Records from a data collection:
+---+

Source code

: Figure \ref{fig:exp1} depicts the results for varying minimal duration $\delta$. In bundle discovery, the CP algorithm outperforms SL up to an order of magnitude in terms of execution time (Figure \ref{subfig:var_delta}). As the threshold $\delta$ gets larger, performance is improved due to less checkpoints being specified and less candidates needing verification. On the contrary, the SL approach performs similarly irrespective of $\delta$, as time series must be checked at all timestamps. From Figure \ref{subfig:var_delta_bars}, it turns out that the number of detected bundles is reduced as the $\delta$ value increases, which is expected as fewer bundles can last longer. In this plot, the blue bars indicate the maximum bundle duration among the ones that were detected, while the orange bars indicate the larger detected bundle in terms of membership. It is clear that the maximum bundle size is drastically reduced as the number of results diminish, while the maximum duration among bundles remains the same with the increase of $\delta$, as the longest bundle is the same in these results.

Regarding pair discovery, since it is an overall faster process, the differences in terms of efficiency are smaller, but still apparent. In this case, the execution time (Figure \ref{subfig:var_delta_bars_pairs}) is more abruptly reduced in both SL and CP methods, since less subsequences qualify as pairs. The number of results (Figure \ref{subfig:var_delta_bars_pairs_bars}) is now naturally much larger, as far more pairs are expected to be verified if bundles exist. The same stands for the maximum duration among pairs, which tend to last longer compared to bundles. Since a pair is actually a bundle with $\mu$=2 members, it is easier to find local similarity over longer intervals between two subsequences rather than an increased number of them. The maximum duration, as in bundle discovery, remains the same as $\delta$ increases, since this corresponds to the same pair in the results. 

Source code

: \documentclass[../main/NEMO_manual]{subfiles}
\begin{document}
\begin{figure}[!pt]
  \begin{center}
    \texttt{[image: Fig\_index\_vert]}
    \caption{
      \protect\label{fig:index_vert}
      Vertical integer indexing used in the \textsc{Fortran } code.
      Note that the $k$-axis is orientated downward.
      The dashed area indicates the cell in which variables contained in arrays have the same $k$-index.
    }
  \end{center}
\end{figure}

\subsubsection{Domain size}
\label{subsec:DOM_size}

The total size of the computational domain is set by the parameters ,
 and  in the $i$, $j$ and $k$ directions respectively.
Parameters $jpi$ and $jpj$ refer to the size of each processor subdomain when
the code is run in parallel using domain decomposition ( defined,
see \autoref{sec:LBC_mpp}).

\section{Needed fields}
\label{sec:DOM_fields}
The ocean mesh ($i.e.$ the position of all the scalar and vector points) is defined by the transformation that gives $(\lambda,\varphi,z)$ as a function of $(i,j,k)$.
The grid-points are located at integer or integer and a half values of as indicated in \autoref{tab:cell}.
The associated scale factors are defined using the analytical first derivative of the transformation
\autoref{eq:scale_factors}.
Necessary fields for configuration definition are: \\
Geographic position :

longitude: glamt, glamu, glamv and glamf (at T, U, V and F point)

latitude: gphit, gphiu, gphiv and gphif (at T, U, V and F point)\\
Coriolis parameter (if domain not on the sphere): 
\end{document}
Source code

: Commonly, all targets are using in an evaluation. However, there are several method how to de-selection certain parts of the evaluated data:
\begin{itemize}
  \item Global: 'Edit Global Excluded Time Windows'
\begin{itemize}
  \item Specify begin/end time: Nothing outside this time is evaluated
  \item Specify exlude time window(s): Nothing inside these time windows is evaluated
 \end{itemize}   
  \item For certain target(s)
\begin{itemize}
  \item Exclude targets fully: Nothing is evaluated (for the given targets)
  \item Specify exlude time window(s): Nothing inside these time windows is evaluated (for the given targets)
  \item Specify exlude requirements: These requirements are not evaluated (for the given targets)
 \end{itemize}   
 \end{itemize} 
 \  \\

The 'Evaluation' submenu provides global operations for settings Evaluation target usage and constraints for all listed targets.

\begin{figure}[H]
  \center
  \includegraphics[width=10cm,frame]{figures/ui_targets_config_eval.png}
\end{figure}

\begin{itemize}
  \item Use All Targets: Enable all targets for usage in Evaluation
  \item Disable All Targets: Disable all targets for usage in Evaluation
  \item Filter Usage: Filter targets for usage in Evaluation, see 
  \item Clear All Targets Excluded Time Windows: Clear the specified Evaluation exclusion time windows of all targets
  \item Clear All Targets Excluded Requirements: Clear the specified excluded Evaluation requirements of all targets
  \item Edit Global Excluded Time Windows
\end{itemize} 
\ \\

+---+

▶ _TASK_
Above are the records. Print exactly, and only, the lines from the line with "in Evaluation, see" to the line with "requirements of all targets", both inclusive.

▶ _FINISHED EXERCISE_
  \item Filter Usage: Filter targets for usage in Evaluation, see 
  \item Clear All Targets Excluded Time Windows: Clear the specified Evaluation exclusion time windows of all targets
  \item Clear All Targets Excluded Requirements: Clear the specified excluded Evaluation requirements of all targets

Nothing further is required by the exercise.